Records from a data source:
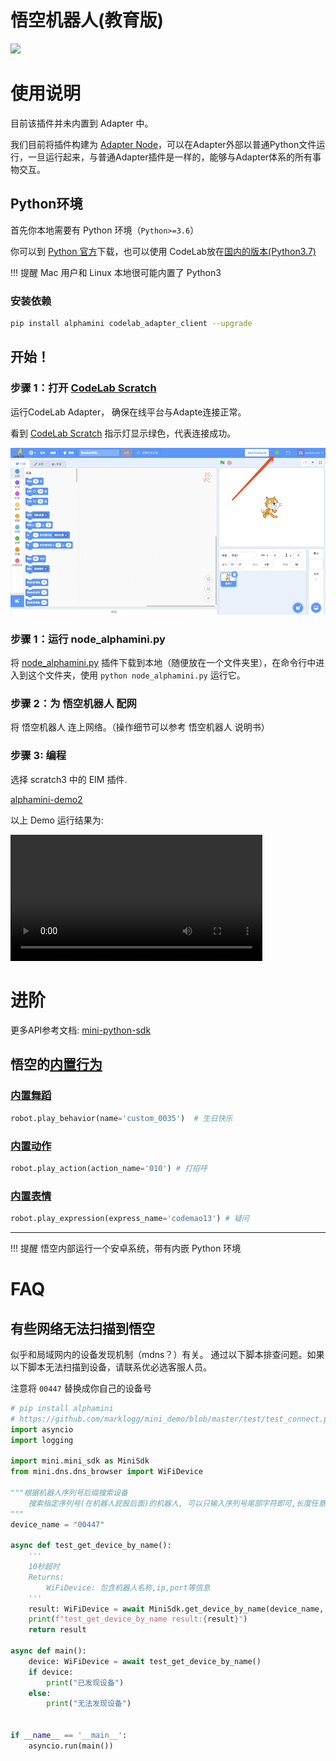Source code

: # 悟空机器人(教育版)
![](https://assets-new.ubtrobot.com/pc/static/cn/images/alphamini_v2/banner.jpg)


# 使用说明
目前该插件并未内置到 Adapter 中。

我们目前将插件构建为 [Adapter Node](/dev_guide/Adapter-Node/)，可以在Adapter外部以普通Python文件运行，一旦运行起来，与普通Adapter插件是一样的，能够与Adapter体系的所有事物交互。

## Python环境
首先你本地需要有 Python 环境（`Python>=3.6`）

你可以到 [Python 官方](https://www.python.org/)下载，也可以使用 CodeLab放在[国内的版本(Python3.7)](https://www.codelab.club/blog/2020/08/20/tools#python)

!!! 提醒
    Mac 用户和 Linux 本地很可能内置了 Python3

### 安装依赖
```bash
pip install alphamini codelab_adapter_client --upgrade 
```

## 开始！


### 步骤 1：打开 [CodeLab Scratch](https://scratch-beta.codelab.club)
运行CodeLab Adapter， 确保在线平台与Adapte连接正常。

看到 [CodeLab Scratch](https://scratch-beta.codelab.club) 指示灯显示绿色，代表连接成功。

![](/img/v2/codelab-scratch3.png)

<!--
下载 [CodeLab Scratch Desktop(离线版)](https://www-old.codelab.club/blog/2020/08/20/tools/)，并运行它。

![](../img/scratch3-home.png)
-->
### 步骤 1：运行 node_alphamini.py

将  [node_alphamini.py](https://github.com/CodeLabClub/codelab_adapter_extensions/blob/master/nodes_v3/node_alphamini.py) 插件下载到本地（随便放在一个文件夹里），在命令行中进入到这个文件夹，使用 `python node_alphamini.py` 运行它。

### 步骤 2：为 悟空机器人 配网

将 悟空机器人 连上网络。（操作细节可以参考 悟空机器人 说明书）


### 步骤 3: 编程

选择 scratch3 中的 EIM 插件.

[alphamini-demo2](https://scratch-beta.codelab.club/?sb3url=https://adapter.codelab.club/sb3/alphamini-demo2.sb3)

以上 Demo 运行结果为: 

<video width=80% src="/video/1600057226116780.mp4#t=0.001" controls="controls"></video>

<!--<img width="600px" src="/img/scratch3_tello.png"/>-->

<!--
以下是一个简单 demo: 

![](/img/d5f48154f5c40003eeb416137b1055ad.png)


[tello3-demo](https://scratch-beta.codelab.club/?sb3url=https://adapter.codelab.club/sb3/tello3-demo.sb3)
-->

<!--![](/img/870f31bff87dc33c9640280c786ca483.png)-->

<!--<img width="600px" src="/img/46f87c6602288de4df896243fc87a3dc.png"/>-->


# 进阶

更多API参考文档: [mini-python-sdk](https://web.ubtrobot.com/mini-python-sdk/guide.html)




## 悟空的[内置行为](https://web.ubtrobot.com/mini-python-sdk/additional.html)

### [内置舞蹈](https://web.ubtrobot.com/mini-python-sdk/additional.html#id2)
```python
robot.play_behavior(name='custom_0035')  # 生日快乐
```

### [内置动作](https://web.ubtrobot.com/mini-python-sdk/additional.html#id3)
```python
robot.play_action(action_name='010') # 打招呼
```

### [内置表情](https://web.ubtrobot.com/mini-python-sdk/additional.html#id4)
```python
robot.play_expression(express_name='codemao13') # 疑问
```

---

!!! 提醒
    悟空内部运行一个安卓系统，带有内嵌 Python 环境


# FAQ
## 有些网络无法扫描到悟空
似乎和局域网内的设备发现机制（mdns？）有关。 通过以下脚本排查问题。如果以下脚本无法扫描到设备，请联系优必选客服人员。

注意将 `00447` 替换成你自己的设备号

```python
# pip install alphamini
# https://github.com/marklogg/mini_demo/blob/master/test/test_connect.py
import asyncio
import logging

import mini.mini_sdk as MiniSdk
from mini.dns.dns_browser import WiFiDevice

"""根据机器人序列号后缀搜索设备
    搜索指定序列号(在机器人屁股后面)的机器人, 可以只输入序列号尾部字符即可,长度任意, 建议5个字符以上可以准确匹配
"""
device_name = "00447"

async def test_get_device_by_name():
    '''
    10秒超时
    Returns:
        WiFiDevice: 包含机器人名称,ip,port等信息
    '''
    result: WiFiDevice = await MiniSdk.get_device_by_name(device_name, 10)
    print(f"test_get_device_by_name result:{result}")
    return result

async def main():
    device: WiFiDevice = await test_get_device_by_name()
    if device:
        print("已发现设备")
    else:
        print("无法发现设备")


if __name__ == '__main__':
    asyncio.run(main())
```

### The task
Restate word for word the lines of the data above, starting at the line containing "### 步骤 1：打开" and ending at the line containing "### 步骤 1：运行 node_alphamini.py", both included, and nothing more.

### Solution
### 步骤 1：打开 [CodeLab Scratch](https://scratch-beta.codelab.club)
运行CodeLab Adapter， 确保在线平台与Adapte连接正常。

看到 [CodeLab Scratch](https://scratch-beta.codelab.club) 指示灯显示绿色，代表连接成功。

![](/img/v2/codelab-scratch3.png)

<!--
下载 [CodeLab Scratch Desktop(离线版)](https://www-old.codelab.club/blog/2020/08/20/tools/)，并运行它。

![](../img/scratch3-home.png)
-->
### 步骤 1：运行 node_alphamini.py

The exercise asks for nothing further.